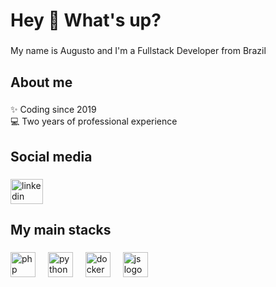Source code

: <h1 align="left">Hey 👋 What's up?</h1>

###

<p align="left">My name is Augusto and I'm a Fullstack Developer from Brazil</p>

###

<h2 align="left">About me</h2>

###

<p align="left">✨ Coding since 2019<br>💻 Two years of professional experience</p>

###

<h2 align="left">Social media</h2>

###

<div align="left">
  <a href="https://www.linkedin.com/in/augusto-jos%C3%A9-rizzi-823699209/?locale=en_US" target="_blank">
    <img src="https://raw.githubusercontent.com/maurodesouza/profile-readme-generator/master/src/assets/icons/social/linkedin/default.svg" width="52" height="40" alt="linkedin logo" />
  </a>
</div>

###

<h2 align="left">My main stacks</h2>

###

<div align="left">
  <img src="https://cdn.jsdelivr.net/gh/devicons/devicon/icons/php/php-original.svg" height="40" alt="php logo"  />
  <img width="12" />
  <img src="https://cdn.jsdelivr.net/gh/devicons/devicon@latest/icons/python/python-original.svg" height="40" alt="python logo" />
  <img width="12" />
  <img src="https://cdn.jsdelivr.net/gh/devicons/devicon/icons/docker/docker-original.svg" height="40" alt="docker logo"  />
  <img width="12" />
  <img src="https://cdn.jsdelivr.net/gh/devicons/devicon@latest/icons/javascript/javascript-original.svg" height="40" alt="js logo" />
          
</div>

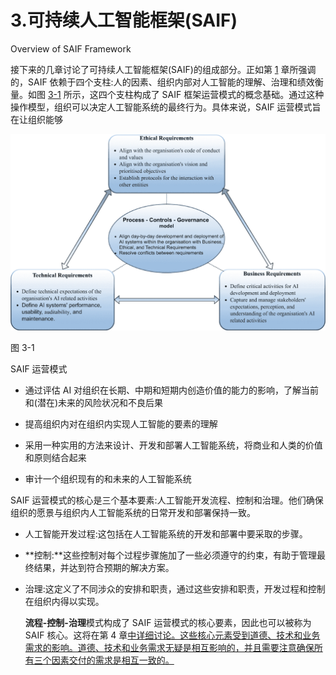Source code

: # 3.可持续人工智能框架(SAIF)

Overview of SAIF Framework

接下来的几章讨论了可持续人工智能框架(SAIF)的组成部分。正如第 [1](1.html) 章所强调的，SAIF 依赖于四个支柱:人的因素、组织内部对人工智能的理解、治理和绩效衡量。如图 [3-1](#Fig1) 所示，这四个支柱构成了 SAIF 框架运营模式的概念基础。通过这种操作模型，组织可以决定人工智能系统的最终行为。具体来说，SAIF 运营模式旨在让组织能够

![img/508344_1_En_3_Fig1_HTML.png](img/508344_1_En_3_Fig1_HTML.png)

图 3-1

SAIF 运营模式

*   通过评估 AI 对组织在长期、中期和短期内创造价值的能力的影响，了解当前和(潜在)未来的风险状况和不良后果

*   提高组织内对在组织内实现人工智能的要素的理解

*   采用一种实用的方法来设计、开发和部署人工智能系统，将商业和人类的价值和原则结合起来

*   审计一个组织现有的和未来的人工智能系统

SAIF 运营模式的核心是三个基本要素:人工智能开发流程、控制和治理。他们确保组织的愿景与组织内人工智能系统的日常开发和部署保持一致。

*   人工智能开发过程:这包括在人工智能系统的开发和部署中要采取的步骤。

*   **控制:**这些控制对每个过程步骤施加了一些必须遵守的约束，有助于管理最终结果，并达到符合预期的解决方案。

*   治理:这定义了不同涉众的安排和职责，通过这些安排和职责，开发过程和控制在组织内得以实现。

    **流程-控制-治理**模式构成了 SAIF 运营模式的核心要素，因此也可以被称为 SAIF 核心。这将在第 4 章[中详细讨论。这些核心元素受到道德、技术和业务需求的影响。道德、技术和业务需求无疑是相互影响的，并且需要注意确保所有三个因素交付的需求是相互一致的。](4.html)
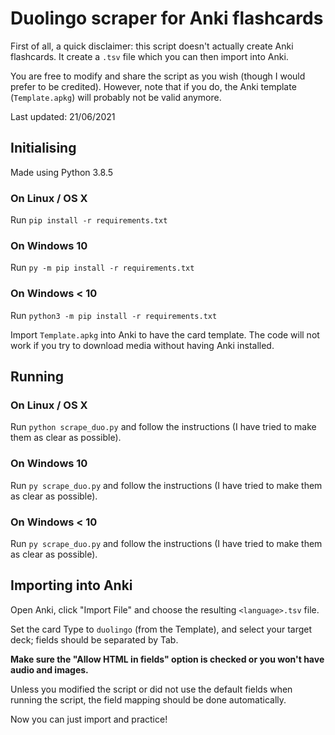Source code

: # Duolingo scraper for Anki flashcards

First of all, a quick disclaimer: this script doesn't actually create Anki flashcards. It create a `.tsv` file which you can then import into Anki. 

You are free to modify and share the script as you wish (though I would prefer to be credited). However, note that if you do, the Anki template (`Template.apkg`) will probably not be valid anymore.

Last updated: 21/06/2021

## Initialising

Made using Python 3.8.5

### On Linux / OS X

Run `pip install -r requirements.txt`

### On Windows 10

Run `py -m pip install -r requirements.txt`

### On Windows < 10

Run `python3 -m pip install -r requirements.txt`

Import `Template.apkg` into Anki to have the card template. The code will not work if you try to download media without having Anki installed.

## Running

### On Linux / OS X

Run `python scrape_duo.py` and follow the instructions (I have tried to make them as clear as possible).

### On Windows 10

Run `py scrape_duo.py` and follow the instructions (I have tried to make them as clear as possible).

### On Windows < 10

Run `py scrape_duo.py` and follow the instructions (I have tried to make them as clear as possible).

## Importing into Anki

Open Anki, click "Import File" and choose the resulting `<language>.tsv` file. 

Set the card Type to `duolingo` (from the Template), and select your target deck; fields should be separated by Tab.

**Make sure the "Allow HTML in fields" option is checked or you won't have audio and images.**

Unless you modified the script or did not use the default fields when running the script, the field mapping should be done automatically.

Now you can just import and practice!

Task description:
Copy the listing above in full and exactly, but omit each picture that it holds.

Solved problem:
Source code

: <h1 align="left">Hey 👋 What's up?</h1>

###

<p align="left">My name is Augusto and I'm a Fullstack Developer from Brazil</p>

###

<h2 align="left">About me</h2>

###

<p align="left">✨ Coding since 2019<br>💻 Two years of professional experience</p>

###

<h2 align="left">Social media</h2>

###

<div align="left">
  <a href="https://www.linkedin.com/in/augusto-jos%C3%A9-rizzi-823699209/?locale=en_US" target="_blank">
    <img src="https://raw.githubusercontent.com/maurodesouza/profile-readme-generator/master/src/assets/icons/social/linkedin/default.svg" width="52" height="40" alt="linkedin logo" />
  </a>
</div>

###

<h2 align="left">My main stacks</h2>

###

<div align="left">
  <img src="https://cdn.jsdelivr.net/gh/devicons/devicon/icons/php/php-original.svg" height="40" alt="php logo"  />
  <img width="12" />
  <img src="https://cdn.jsdelivr.net/gh/devicons/devicon@latest/icons/python/python-original.svg" height="40" alt="python logo" />
  <img width="12" />
  <img src="https://cdn.jsdelivr.net/gh/devicons/devicon/icons/docker/docker-original.svg" height="40" alt="docker logo"  />
  <img width="12" />
  <img src="https://cdn.jsdelivr.net/gh/devicons/devicon@latest/icons/javascript/javascript-original.svg" height="40" alt="js logo" />
          
</div>

Source code

: # 3.可持续人工智能框架(SAIF)

Overview of SAIF Framework

接下来的几章讨论了可持续人工智能框架(SAIF)的组成部分。正如第 [1](1.html) 章所强调的，SAIF 依赖于四个支柱:人的因素、组织内部对人工智能的理解、治理和绩效衡量。如图 [3-1](#Fig1) 所示，这四个支柱构成了 SAIF 框架运营模式的概念基础。通过这种操作模型，组织可以决定人工智能系统的最终行为。具体来说，SAIF 运营模式旨在让组织能够

![img/508344_1_En_3_Fig1_HTML.png](img/508344_1_En_3_Fig1_HTML.png)

图 3-1

SAIF 运营模式

*   通过评估 AI 对组织在长期、中期和短期内创造价值的能力的影响，了解当前和(潜在)未来的风险状况和不良后果

*   提高组织内对在组织内实现人工智能的要素的理解

*   采用一种实用的方法来设计、开发和部署人工智能系统，将商业和人类的价值和原则结合起来

*   审计一个组织现有的和未来的人工智能系统

SAIF 运营模式的核心是三个基本要素:人工智能开发流程、控制和治理。他们确保组织的愿景与组织内人工智能系统的日常开发和部署保持一致。

*   人工智能开发过程:这包括在人工智能系统的开发和部署中要采取的步骤。

*   **控制:**这些控制对每个过程步骤施加了一些必须遵守的约束，有助于管理最终结果，并达到符合预期的解决方案。

*   治理:这定义了不同涉众的安排和职责，通过这些安排和职责，开发过程和控制在组织内得以实现。

    **流程-控制-治理**模式构成了 SAIF 运营模式的核心要素，因此也可以被称为 SAIF 核心。这将在第 4 章[中详细讨论。这些核心元素受到道德、技术和业务需求的影响。道德、技术和业务需求无疑是相互影响的，并且需要注意确保所有三个因素交付的需求是相互一致的。](4.html)
Source code

: # Duolingo scraper for Anki flashcards

First of all, a quick disclaimer: this script doesn't actually create Anki flashcards. It create a `.tsv` file which you can then import into Anki. 

You are free to modify and share the script as you wish (though I would prefer to be credited). However, note that if you do, the Anki template (`Template.apkg`) will probably not be valid anymore.

Last updated: 21/06/2021

## Initialising

Made using Python 3.8.5

### On Linux / OS X

Run `pip install -r requirements.txt`

### On Windows 10

Run `py -m pip install -r requirements.txt`

### On Windows < 10

Run `python3 -m pip install -r requirements.txt`

Import `Template.apkg` into Anki to have the card template. The code will not work if you try to download media without having Anki installed.

## Running

### On Linux / OS X

Run `python scrape_duo.py` and follow the instructions (I have tried to make them as clear as possible).

### On Windows 10

Run `py scrape_duo.py` and follow the instructions (I have tried to make them as clear as possible).

### On Windows < 10

Run `py scrape_duo.py` and follow the instructions (I have tried to make them as clear as possible).

## Importing into Anki

Open Anki, click "Import File" and choose the resulting `<language>.tsv` file. 

Set the card Type to `duolingo` (from the Template), and select your target deck; fields should be separated by Tab.

**Make sure the "Allow HTML in fields" option is checked or you won't have audio and images.**

Unless you modified the script or did not use the default fields when running the script, the field mapping should be done automatically.

Now you can just import and practice!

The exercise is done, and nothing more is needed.